Aditya Birla Sun Life Mutual Fund has launched 2 new fund offers, Aditya Birla Sun Life US Treasury 1-3 Year Bond ETFs Fund of Funds and Aditya Birla Sun Life US Treasury 3-10 Year Bond ETFs Fund of Funds. These open-ended funds of funds invest in units of ETFs focusing on US Treasury Bonds with maturities between 1-3 years and 3-10 years, respectively. The 2 New Fund Offers (NFO) will be open for subscription from October 16, 2023 to October 30, 2023.
The FED funds rate is at a multi-decade high and the potential for rate cuts in 2024 has created an attractive investment opportunity in US government-grade debt. The difference between India and US sovereign rates at a decadal low also provides a great opportunity to invest in US treasuries.
Aditya Birla Sun Life US Treasury 1-3 Year Bond ETFs Fund of Funds is suitable for investors with shorter investment horizon and who are relatively risk averse. The benefits include higher absolute yield, lower volatility and duration risk and an opportunity to earn capital gains.

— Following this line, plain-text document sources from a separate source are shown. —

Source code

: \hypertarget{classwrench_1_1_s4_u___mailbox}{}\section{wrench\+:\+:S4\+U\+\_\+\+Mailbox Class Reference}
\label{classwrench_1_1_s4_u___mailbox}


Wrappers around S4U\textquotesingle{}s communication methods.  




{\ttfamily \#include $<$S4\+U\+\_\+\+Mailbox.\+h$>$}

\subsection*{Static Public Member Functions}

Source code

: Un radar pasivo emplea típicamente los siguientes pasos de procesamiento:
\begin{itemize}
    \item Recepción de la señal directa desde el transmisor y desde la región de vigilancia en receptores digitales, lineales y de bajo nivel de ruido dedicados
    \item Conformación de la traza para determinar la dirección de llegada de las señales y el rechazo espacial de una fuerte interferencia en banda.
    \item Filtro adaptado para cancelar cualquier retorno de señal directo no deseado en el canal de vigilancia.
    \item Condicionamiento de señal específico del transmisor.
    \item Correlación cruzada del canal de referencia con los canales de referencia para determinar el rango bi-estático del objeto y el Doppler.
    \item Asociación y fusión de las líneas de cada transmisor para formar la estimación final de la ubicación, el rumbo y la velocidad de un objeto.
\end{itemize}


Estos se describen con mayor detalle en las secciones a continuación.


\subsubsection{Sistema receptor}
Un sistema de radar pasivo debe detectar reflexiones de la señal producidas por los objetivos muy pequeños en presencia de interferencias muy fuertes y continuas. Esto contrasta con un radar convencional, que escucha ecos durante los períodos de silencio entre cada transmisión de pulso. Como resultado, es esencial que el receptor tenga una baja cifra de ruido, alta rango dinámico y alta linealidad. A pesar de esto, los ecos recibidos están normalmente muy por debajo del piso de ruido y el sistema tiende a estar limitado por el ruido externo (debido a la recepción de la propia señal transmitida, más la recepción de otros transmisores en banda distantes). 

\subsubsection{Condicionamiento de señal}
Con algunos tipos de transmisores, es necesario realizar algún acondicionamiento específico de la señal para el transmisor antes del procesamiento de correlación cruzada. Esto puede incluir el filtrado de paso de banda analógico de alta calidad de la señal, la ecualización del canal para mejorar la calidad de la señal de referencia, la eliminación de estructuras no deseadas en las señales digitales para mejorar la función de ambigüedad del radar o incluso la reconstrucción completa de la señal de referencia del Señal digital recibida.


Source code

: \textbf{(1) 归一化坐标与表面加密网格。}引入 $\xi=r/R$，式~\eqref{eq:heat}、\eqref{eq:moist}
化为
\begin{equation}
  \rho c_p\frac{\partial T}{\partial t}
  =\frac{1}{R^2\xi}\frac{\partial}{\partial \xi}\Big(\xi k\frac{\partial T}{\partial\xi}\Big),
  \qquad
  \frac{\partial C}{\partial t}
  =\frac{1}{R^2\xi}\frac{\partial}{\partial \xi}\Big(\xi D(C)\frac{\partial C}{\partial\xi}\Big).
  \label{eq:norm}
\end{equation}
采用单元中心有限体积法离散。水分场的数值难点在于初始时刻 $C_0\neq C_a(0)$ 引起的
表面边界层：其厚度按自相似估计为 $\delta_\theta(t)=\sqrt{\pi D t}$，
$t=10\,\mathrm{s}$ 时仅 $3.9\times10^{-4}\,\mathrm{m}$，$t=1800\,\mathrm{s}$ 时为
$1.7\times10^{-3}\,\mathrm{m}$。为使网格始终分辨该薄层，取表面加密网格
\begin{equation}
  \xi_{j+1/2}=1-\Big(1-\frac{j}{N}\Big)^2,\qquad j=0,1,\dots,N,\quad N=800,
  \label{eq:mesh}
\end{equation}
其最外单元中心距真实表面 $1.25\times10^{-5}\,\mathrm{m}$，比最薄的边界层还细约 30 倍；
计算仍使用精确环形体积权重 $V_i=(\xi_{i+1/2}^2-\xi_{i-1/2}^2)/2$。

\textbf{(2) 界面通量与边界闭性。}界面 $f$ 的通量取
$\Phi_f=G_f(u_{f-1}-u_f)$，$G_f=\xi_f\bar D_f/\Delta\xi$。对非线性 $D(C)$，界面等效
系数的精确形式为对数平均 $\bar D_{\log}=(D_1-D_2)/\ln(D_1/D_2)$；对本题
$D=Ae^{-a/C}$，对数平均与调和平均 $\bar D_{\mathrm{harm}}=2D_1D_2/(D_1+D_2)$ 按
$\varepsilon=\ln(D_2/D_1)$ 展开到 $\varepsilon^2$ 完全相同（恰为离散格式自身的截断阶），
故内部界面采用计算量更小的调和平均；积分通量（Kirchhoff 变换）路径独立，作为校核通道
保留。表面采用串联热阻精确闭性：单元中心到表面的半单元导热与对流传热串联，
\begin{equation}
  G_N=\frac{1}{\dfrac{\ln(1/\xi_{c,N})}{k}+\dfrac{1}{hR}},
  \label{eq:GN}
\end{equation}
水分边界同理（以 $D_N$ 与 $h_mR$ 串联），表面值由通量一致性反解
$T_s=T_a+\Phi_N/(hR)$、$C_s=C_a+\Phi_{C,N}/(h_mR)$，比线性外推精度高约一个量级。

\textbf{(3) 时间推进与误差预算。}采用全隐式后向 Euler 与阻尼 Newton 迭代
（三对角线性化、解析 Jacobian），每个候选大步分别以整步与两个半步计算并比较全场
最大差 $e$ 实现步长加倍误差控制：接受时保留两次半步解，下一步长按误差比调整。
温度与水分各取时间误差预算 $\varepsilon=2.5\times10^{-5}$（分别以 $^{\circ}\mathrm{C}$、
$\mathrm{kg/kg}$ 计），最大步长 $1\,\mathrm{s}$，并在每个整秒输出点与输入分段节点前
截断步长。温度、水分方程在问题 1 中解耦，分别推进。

Aditya Birla Sun Life US Treasury 3-10 Year Bond ETFs Fund of Funds is suitable for investors with long term investment horizon and who have a higher risk profile. The benefits include locking in higher yield for long-term, adding duration to portfolio and an opportunity to earn capital gains.
NR has mostly depreciated against the USD over the past 15 years. Hence holding exposure in USD can be a good hedge against the depreciating INR. US Treasuries, backed by the US government, provide stability, high current yields, and risk diversification for Indian investors. To enter the US Treasury market, consider investing through Fund of Fund. This route is superior to the traditional Liberalised Remittance Scheme (LRS) mode of investing in the US market due to the non-applicability of Tax Collected at Source (TCS) and the absence of capping value.
Commenting on the new fund offers, A. Balasubramanian, Managing Director & CEO, Aditya Birla Sun Life AMC Ltd, said, “Our new passive offerings present an opportunity for investors to potentially earn higher returns, gain currency diversity, and access a trusted treasury market. It enables the investor to tap into the unique opportunity arising from a temporary yield curve dislocation in one of world’s largest debt markets. At ABSLAMC, we always strive to offer innovative solutions that suit our investors’ changing needs.”